* TASK DATA
- Opening Delimiter -

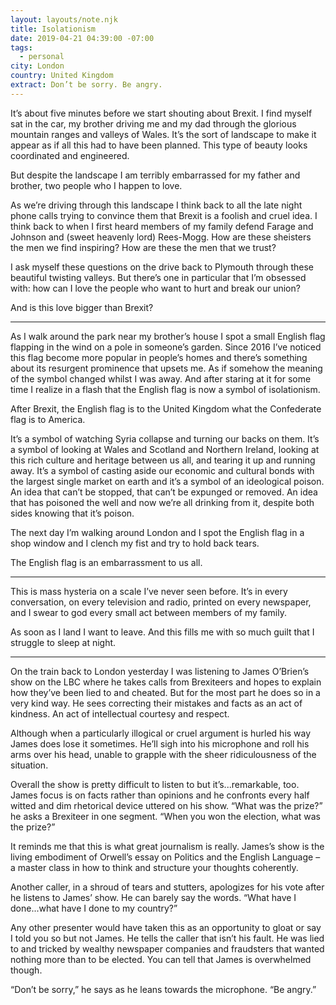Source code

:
 ```yaml
---
layout: layouts/note.njk
title: Isolationism
date: 2019-04-21 04:39:00 -07:00
tags:
  - personal
city: London
country: United Kingdom
extract: Don’t be sorry. Be angry.
---
```


It’s about five minutes before we start shouting about Brexit. I find myself sat in the car, my brother driving me and my dad through the glorious mountain ranges and valleys of Wales. It’s the sort of landscape to make it appear as if all this had to have been planned. This type of beauty looks coordinated and engineered.

But despite the landscape I am terribly embarrassed for my father and brother, two people who I happen to love.

As we’re driving through this landscape I think back to all the late night phone calls trying to convince them that Brexit is a foolish and cruel idea. I think back to when I first heard members of my family defend Farage and Johnson and (sweet heavenly lord) Rees-Mogg. How are these sheisters the men we find inspiring? How are these the men that we trust?

I ask myself these questions on the drive back to Plymouth through these beautiful twisting valleys. But there’s one in particular that I’m obsessed with: how can I love the people who want to hurt and break our union?

And is this love bigger than Brexit?

---

As I walk around the park near my brother’s house I spot a small English flag flapping in the wind on a pole in someone’s garden. Since 2016 I’ve noticed this flag become more popular in people’s homes and there’s something about its resurgent prominence that upsets me. As if somehow the meaning of the symbol changed whilst I was away. And after staring at it for some time I realize in a flash that the English flag is now a symbol of isolationism.

After Brexit, the English flag is to the United Kingdom what the Confederate flag is to America.

It’s a symbol of watching Syria collapse and turning our backs on them. It’s a symbol of looking at Wales and Scotland and Northern Ireland, looking at this rich culture and heritage between us all, and tearing it up and running away. It’s a symbol of casting aside our economic and cultural bonds with the largest single market on earth and it’s a symbol of an ideological poison. An idea that can’t be stopped, that can’t be expunged or removed. An idea that has poisoned the well and now we’re all drinking from it, despite both sides knowing that it’s poison.

The next day I’m walking around London and I spot the English flag in a shop window and I clench my fist and try to hold back tears.

The English flag is an embarrassment to us all.

---

This is mass hysteria on a scale I’ve never seen before. It’s in every conversation, on every television and radio, printed on every newspaper, and I swear to god every small act between members of my family.

As soon as I land I want to leave. And this fills me with so much guilt that I struggle to sleep at night.

---

On the train back to London yesterday I was listening to James O’Brien’s show on the LBC where he takes calls from Brexiteers and hopes to explain how they’ve been lied to and cheated. But for the most part he does so in a very kind way. He sees correcting their mistakes and facts as an act of kindness. An act of intellectual courtesy and respect.

Although when a particularly illogical or cruel argument is hurled his way James does lose it sometimes. He’ll sigh into his microphone and roll his arms over his head, unable to grapple with the sheer ridiculousness of the situation.

Overall the show is pretty difficult to listen to but it’s...remarkable, too. James focus is on facts rather than opinions and he confronts every half witted and dim rhetorical device uttered on his show. “What was the prize?” he asks a Brexiteer in one segment. “When you won the election, what was the prize?”

It reminds me that this is what great journalism is really. James’s show is the living embodiment of Orwell’s essay on Politics and the English Language – a master class in how to think and structure your thoughts coherently.

Another caller, in a shroud of tears and stutters, apologizes for his vote after he listens to James’ show. He can barely say the words. “What have I done...what have I done to my country?”

Any other presenter would have taken this as an opportunity to gloat or say I told you so but not James. He tells the caller that isn’t his fault. He was lied to and tricked by wealthy newspaper companies and fraudsters that wanted nothing more than to be elected. You can tell that James is overwhelmed though.

“Don’t be sorry,” he says as he leans towards the microphone. “Be angry.”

- Closing Delimiter -

Going through the entries above, show each line that contains "microphone".

* WRITTEN SOLUTION
Although when a particularly illogical or cruel argument is hurled his way James does lose it sometimes. He’ll sigh into his microphone and roll his arms over his head, unable to grapple with the sheer ridiculousness of the situation.
“Don’t be sorry,” he says as he leans towards the microphone. “Be angry.”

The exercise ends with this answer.